▶ **INFORMATION PROVIDED**:
************

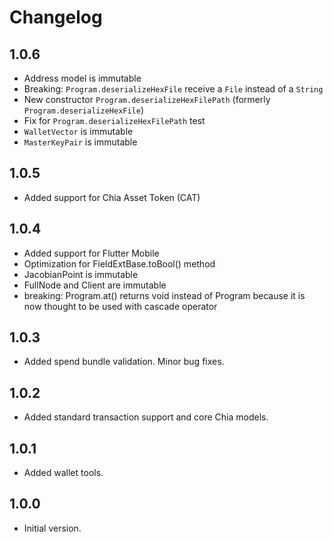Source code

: # Changelog

## 1.0.6

- Address model is immutable
- Breaking: `Program.deserializeHexFile` receive a `File` instead of a `String`
- New constructor `Program.deserializeHexFilePath` (formerly `Program.deserializeHexFile`)
- Fix for `Program.deserializeHexFilePath` test
- `WalletVector` is immutable
- `MasterKeyPair` is immutable

## 1.0.5

- Added support for Chia Asset Token (CAT)

## 1.0.4

- Added support for Flutter Mobile
- Optimization for FieldExtBase.toBool() method
- JacobianPoint is immutable
- FullNode and Client are immutable
- breaking: Program.at() returns void instead of Program because it is now thought to be used with cascade operator

## 1.0.3

- Added spend bundle validation. Minor bug fixes.

## 1.0.2

- Added standard transaction support and core Chia models.

## 1.0.1

- Added wallet tools.

## 1.0.0

- Initial version.
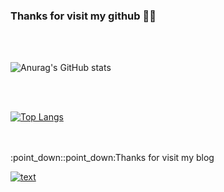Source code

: ### Thanks for visit my github 	:mage_man:

<br>
<br>


![Anurag's GitHub stats](https://github-readme-stats.vercel.app/api?username=sksmsWKd&hide=contribs,prs&show_icons=true&theme=tokyonight&border_color=black)


<br>
<br>

[![Top Langs](https://github-readme-stats.vercel.app/api/top-langs/?username=sksmsWKd&layout=compact&theme=tokyonight&border_color=black)](https://github.com/anuraghazra/github-readme-stats)


<br>
<br>
:point_down::point_down:Thanks for visit my blog

<br>

[![text](https://img1.daumcdn.net/thumb/R1280x0/?scode=mtistory2&fname=https%3A%2F%2Fblog.kakaocdn.net%2Fdn%2FdXCxYs%2Fbtq9gzgsQBm%2FA6xchQH27ilEJyTsXA4qvk%2Fimg.png)](https://habbang0.tistory.com/)




<!--  
**sksmsWKd/sksmsWKd** is a ✨ _special_ ✨ repository because its `README.md` (this file) appears on your GitHub profile.

Here are some ideas to get you started:

- 🔭 I’m currently working on ...
- 🌱 I’m currently learning ...
- 👯 I’m looking to collaborate on ...
- 🤔 I’m looking for help with ...
- 💬 Ask me about ...
- 📫 How to reach me: ...
- 😄 Pronouns: ...
- ⚡ Fun fact: ...


-->



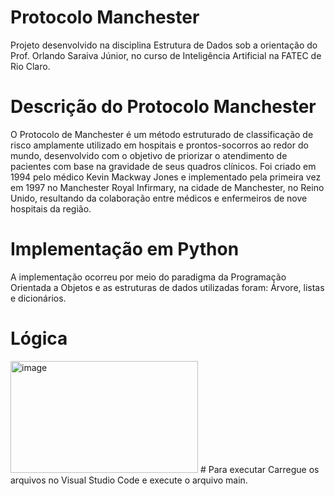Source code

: # Protocolo Manchester
Projeto desenvolvido na disciplina Estrutura de Dados sob a orientação do Prof. Orlando Saraiva Júnior, no curso de Inteligência Artificial na FATEC de Rio Claro.
# Descrição do Protocolo Manchester
O Protocolo de Manchester é um método estruturado de classificação de risco amplamente utilizado em hospitais e prontos-socorros ao redor do mundo, desenvolvido com o objetivo de priorizar o atendimento de pacientes com base na gravidade de seus quadros clínicos.
Foi criado em 1994 pelo médico Kevin Mackway Jones e implementado pela primeira vez em 1997 no Manchester Royal Infirmary, na cidade de Manchester, no Reino Unido, resultando da colaboração entre médicos e enfermeiros de nove hospitais da região.
# Implementação em Python
A implementação ocorreu por meio do paradigma da Programação Orientada a Objetos e as estruturas de dados utilizadas foram: Árvore, listas e dicionários.
# Lógica 
<img width="300" height="179" alt="image" src="https://github.com/user-attachments/assets/194086f1-4296-4507-af34-1e1c2b603fce" />
# Para executar
Carregue os arquivos no Visual Studio Code e execute o arquivo main.
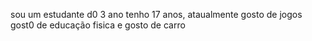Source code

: sou um estudante d0 3 ano 
tenho 17 anos, ataualmente 
gosto de jogos 
gost0 de educação fisica 
e gosto de carro 
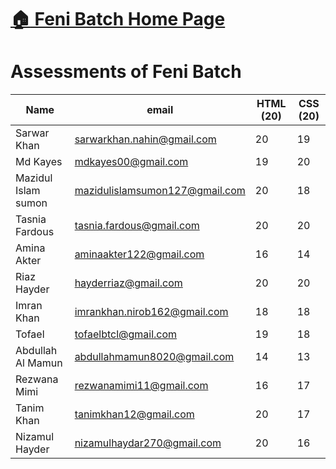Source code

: # [:house: Feni Batch Home Page](http://poloey.github.io/feni)
# Assessments of Feni Batch
Name | email | HTML (20)| CSS (20)
---- | ----- | -----    | --------
Sarwar Khan |sarwarkhan.nahin@gmail.com | 20 | 19 
Md Kayes | mdkayes00@gmail.com | 19 | 20
Mazidul Islam sumon | mazidulislamsumon127@gmail.com | 20 | 18
Tasnia Fardous | tasnia.fardous@gmail.com | 20 | 20
Amina Akter | aminaakter122@gmail.com | 16 | 14
Riaz Hayder | hayderriaz@gmail.com | 20 | 20
Imran Khan | imrankhan.nirob162@gmail.com | 18 | 18
Tofael | tofaelbtcl@gmail.com | 19 | 18
Abdullah Al Mamun | abdullahmamun8020@gmail.com | 14 | 13
Rezwana Mimi | rezwanamimi11@gmail.com | 16 | 17
Tanim Khan | tanimkhan12@gmail.com | 20 | 17
Nizamul Hayder | nizamulhaydar270@gmail.com | 20 | 16





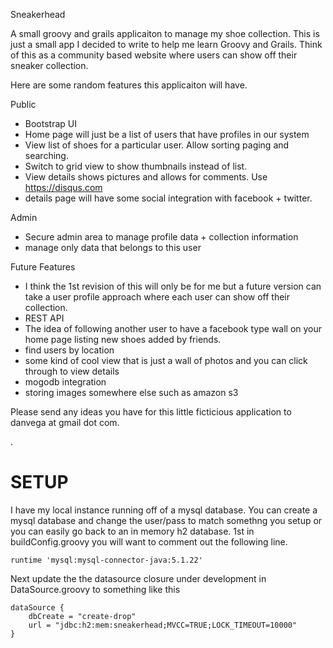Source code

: Sneakerhead

A small groovy and grails applicaiton to manage my shoe collection. This is just a small app I decided to write to help me learn Groovy and Grails. Think of this as a community based website where users can show off their sneaker collection.

Here are some random features this applicaiton will have. 

Public 
 + Bootstrap UI
 + Home page will just be a list of users that have profiles in our system
 + View list of shoes for a particular user. Allow sorting paging and searching.
 + Switch to grid view to show thumbnails instead of list.
 + View details shows pictures and allows for comments. Use https://disqus.com
 + details page will have some social integration with facebook + twitter. 

Admin
 + Secure admin area to manage profile data + collection information
 + manage only data that belongs to this user

Future Features

- I think the 1st revision of this will only be for me but a future version can take a user profile approach where each
user can show off their collection. 
- REST API 
- The idea of following another user to have a facebook type wall on your home page listing new shoes added by friends.
- find users by location
- some kind of cool view that is just a wall of photos and you can click through to view details
- mogodb integration
- storing images somewhere else such as amazon s3

Please send any ideas you have for this little ficticious application to danvega at gmail dot com.

.


SETUP 
===================================================================================

I have my local instance running off of a mysql database. You can create a mysql database and change the user/pass
to match somethng you setup or you can easily go back to an in memory h2 database. 1st in buildConfig.groovy
you will want to comment out the following line. 

	runtime 'mysql:mysql-connector-java:5.1.22'

Next update the the datasource closure under development in DataSource.groovy to something like this

	dataSource {
	    dbCreate = "create-drop"
	    url = "jdbc:h2:mem:sneakerhead;MVCC=TRUE;LOCK_TIMEOUT=10000"
	}

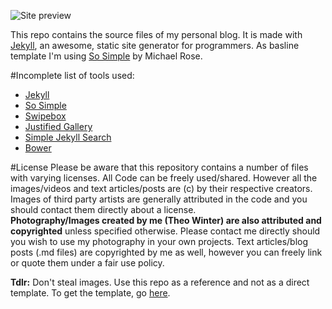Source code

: ![Site preview](https://raw.githubusercontent.com/aerobless/theowinter.ch/master/images/preview.png)

This repo contains the source files of my personal blog. It is made with [Jekyll](http://jekyllrb.com/), an awesome, static site
generator for programmers. As basline template I'm using [So Simple](https://github.com/mmistakes/so-simple-theme) by Michael Rose.

#Incomplete list of tools used:
 + [Jekyll](http://jekyllrb.com/)
 + [So Simple](https://github.com/mmistakes/so-simple-theme)
 + [Swipebox](http://brutaldesign.github.io/swipebox/)
 + [Justified Gallery](http://miromannino.github.io/Justified-Gallery/)
 + [Simple Jekyll Search](https://github.com/christian-fei/Simple-Jekyll-Search)
 + [Bower](http://bower.io/)

#License
Please be aware that this repository contains a number of files with varying licenses. All Code can be freely used/shared.
However all the images/videos and text articles/posts are (c) by their respective creators. Images of third party artists are
generally attributed in the code and you should contact them directly about a license.  
**Photography/Images created by me (Theo Winter) are also attributed and copyrighted** unless specified otherwise. Please contact me directly
should you wish to use my photography in your own projects.
Text articles/blog posts (.md files) are copyrighted by me as well, however you can freely link or quote them
under a fair use policy.  

**Tdlr:** Don't steal images. Use this repo as a reference and not as a direct template. To get the template, go [here](https://github.com/mmistakes/so-simple-theme).

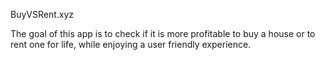 BuyVSRent.xyz

The goal of this app is to check if it is more profitable to buy a house or to rent one for life, while enjoying a user
friendly experience.
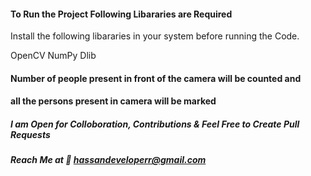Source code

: #### To Run the Project Following Libararies are Required
Install the following libararies in your system before running the Code.

OpenCV
NumPy
Dlib

#### Number of people present in front of the camera will be counted and 
#### all the persons present in camera will be marked

##### I am Open for Colloboration, Contributions & Feel Free to Create Pull Requests
##### Reach Me at 📧 hassandeveloperr@gmail.com


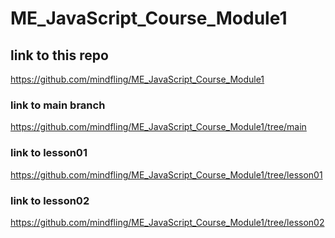 # ME_JavaScript_Course_Module1

## link to this repo
https://github.com/mindfling/ME_JavaScript_Course_Module1

### link to main branch
https://github.com/mindfling/ME_JavaScript_Course_Module1/tree/main

### link to lesson01
https://github.com/mindfling/ME_JavaScript_Course_Module1/tree/lesson01

### link to lesson02
https://github.com/mindfling/ME_JavaScript_Course_Module1/tree/lesson02
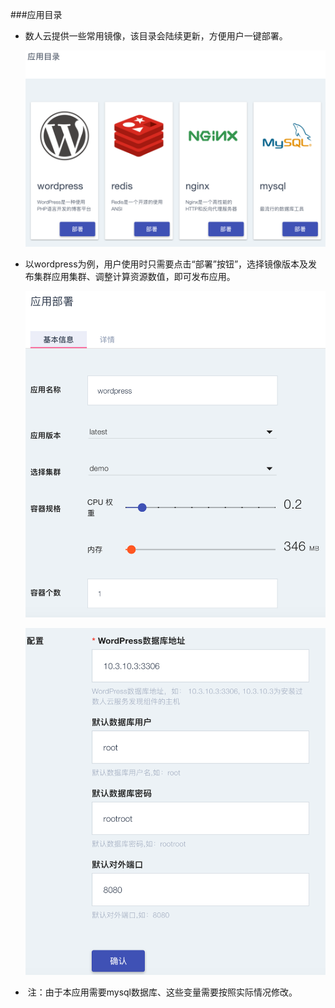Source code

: ###应用目录

  * 数人云提供一些常用镜像，该目录会陆续更新，方便用户一键部署。 
  
    ![应用目录](app_store.png)
  
  * 以wordpress为例，用户使用时只需要点击“部署”按钮”，选择镜像版本及发布集群应用集群、调整计算资源数值，即可发布应用。

    ![demo](app_store_demo.png)
    
    ![demo](app_store_demo_env.png)
 
*  注：由于本应用需要mysql数据库、这些变量需要按照实际情况修改。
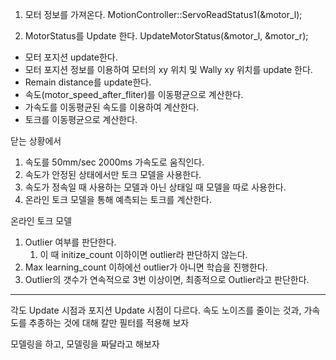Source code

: 1. 모터 정보를 가져온다.
MotionController::ServoReadStatus1(&motor_l);

2. MotorStatus를 Update 한다.
UpdateMotorStatus(&motor_l, &motor_r);

- 모터 포지션 update한다.
- 모터 포지션 정보를 이용하여 모터의 xy 위치 및 Wally xy 위치를 update 한다.
- Remain distance를 update한다.
- 속도(motor_speed_after_fliter)를 이동평균으로 계산한다.
- 가속도를 이동평균된 속도를 이용하여 계산한다.
- 토크를 이동평균으로 계산한다.

닫는 상황에서
1. 속도를 50mm/sec 2000ms 가속도로 움직인다.
2. 속도가 안정된 상태에서만 토크 모델을 사용한다.
3. 속도가 정속일 때 사용하는 모델과 아닌 상태일 때 모델을 따로 사용한다.
4. 온라인 토크 모델을 통해 예측되는 토크를 계산한다.

온라인 토크 모델
1. Outlier 여부를 판단한다.
   1. 이 때 initize_count 이하이면 outlier라 판단하지 않는다.
2. Max learning_count 이하에선 outlier가 아니면 학습을 진행한다.
3. Outlier의 갯수가 연속적으로 3번 이상이면, 최종적으로 Outlier라고 판단한다.




---------
각도 Update 시점과 포지션 Update 시점이 다르다.
속도 노이즈를 줄이는 것과, 가속도를 추종하는 것에 대해 칼만 필터를 적용해 보자

모델링을 하고, 모델링을 짜달라고 해보자
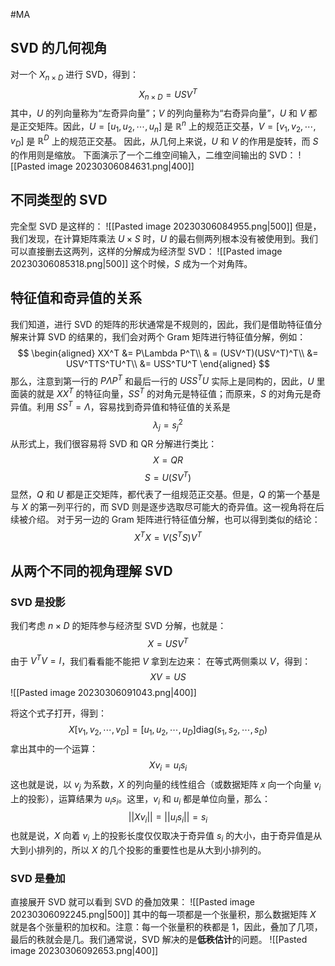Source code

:#MA 
## SVD 的几何视角
对一个 $X_{n\times D}$ 进行 SVD，得到：
$$
X_{n\times D} = USV^T
$$
其中，$U$ 的列向量称为“左奇异向量”；$V$ 的列向量称为“右奇异向量”，$U$ 和 $V$ 都是正交矩阵。因此，$U = [u_1, u_2,\cdots,u_n]$ 是 $\mathbb R^n$ 上的规范正交基，$V = [v_1, v_2,\cdots,v_D]$ 是 $\mathbb R^D$ 上的规范正交基。
因此，从几何上来说，$U$ 和 $V$ 的作用是旋转，而 $S$ 的作用则是缩放。
下面演示了一个二维空间输入，二维空间输出的 SVD：
![[Pasted image 20230306084631.png|400]]

## 不同类型的 SVD
完全型 SVD 是这样的：
![[Pasted image 20230306084955.png|500]]
但是，我们发现，在计算矩阵乘法 $U\times S$ 时，$U$ 的最右侧两列根本没有被使用到。我们可以直接删去这两列，这样的分解成为经济型 SVD：
![[Pasted image 20230306085318.png|500]]
这个时候，$S$ 成为一个对角阵。

## 特征值和奇异值的关系
我们知道，进行 SVD 的矩阵的形状通常是不规则的，因此，我们是借助特征值分解来计算 SVD 的结果的，我们会对两个 Gram 矩阵进行特征值分解，例如：
$$
\begin{aligned}
XX^T &= P\Lambda P^T\\
& = (USV^T)(USV^T)^T\\
&= USV^TTS^TU^T\\
&= USS^TU^T
\end{aligned}
$$
那么，注意到第一行的 $P\Lambda P^T$ 和最后一行的 $USS^TU$ 实际上是同构的，因此，$U$ 里面装的就是 $XX^T$ 的特征向量，$SS^T$ 的对角元是特征值；而原来，$S$ 的对角元是奇异值。利用 $SS^T = \Lambda$，容易找到奇异值和特征值的关系是
$$
\lambda_j = s_j^2
$$
从形式上，我们很容易将 SVD 和 QR 分解进行类比：
$$
X= QR
$$
$$
S = U(SV^T)
$$
显然，$Q$ 和 $U$ 都是正交矩阵，都代表了一组规范正交基。但是，$Q$ 的第一个基是与 $X$ 的第一列平行的，而 SVD 则是逐步选取尽可能大的奇异值。这一视角将在后续被介绍。
对于另一边的 Gram 矩阵进行特征值分解，也可以得到类似的结论：
$$
X^TX=V(S^TS)V^T
$$
## 从两个不同的视角理解 SVD
### SVD 是投影
我们考虑 $n\times D$ 的矩阵参与经济型 SVD 分解，也就是：
$$
X = USV^T
$$
由于 $V^TV=I$，我们看看能不能把 $V$ 拿到左边来： 在等式两侧乘以 $V$，得到：
$$
XV = US
$$
![[Pasted image 20230306091043.png|400]]

将这个式子打开，得到：
$$
X[v_1,v_2,\cdots,v_D] = [u_1,u_2,\cdots,u_D]\mathrm{diag}(s_1,s_2,\cdots,s_D)
$$
拿出其中的一个运算：
$$
Xv_i  = u_is_i
$$
这也就是说，以 $v_j$ 为系数，$X$ 的列向量的线性组合（或数据矩阵 $x$ 向一个向量 $v_i$ 上的投影），运算结果为 $u_is_i$。这里，$v_i$ 和 $u_i$ 都是单位向量，那么：
$$
||Xv_i|| = ||u_is_i|| = s_i
$$
也就是说，$X$ 向着 $v_i$ 上的投影长度仅仅取决于奇异值 $s_i$ 的大小，由于奇异值是从大到小排列的，所以 $X$ 的几个投影的重要性也是从大到小排列的。


### SVD 是叠加
直接展开 SVD 就可以看到 SVD 的叠加效果：
![[Pasted image 20230306092245.png|500]]
其中的每一项都是一个张量积，那么数据矩阵 $X$ 就是各个张量积的加权和。注意：每一个张量积的秩都是 1，因此，叠加了几项，最后的秩就会是几。我们通常说，SVD 解决的是**低秩估计**的问题。
![[Pasted image 20230306092653.png|400]]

************

▶ **WHAT IS EXPECTED**:
Among the entries above, the line containing "1. 속도를 50mm/sec 2000ms 가속도로 움직인다.", the line containing "각도 Update 시점과 포지션 Update 시점이 다르다.", and all lines between them are to be restated word for word; nothing else belongs in the reply.

▶ **RESPONSE AREA**:
1. 속도를 50mm/sec 2000ms 가속도로 움직인다.
2. 속도가 안정된 상태에서만 토크 모델을 사용한다.
3. 속도가 정속일 때 사용하는 모델과 아닌 상태일 때 모델을 따로 사용한다.
4. 온라인 토크 모델을 통해 예측되는 토크를 계산한다.

온라인 토크 모델
1. Outlier 여부를 판단한다.
   1. 이 때 initize_count 이하이면 outlier라 판단하지 않는다.
2. Max learning_count 이하에선 outlier가 아니면 학습을 진행한다.
3. Outlier의 갯수가 연속적으로 3번 이상이면, 최종적으로 Outlier라고 판단한다.




---------
각도 Update 시점과 포지션 Update 시점이 다르다.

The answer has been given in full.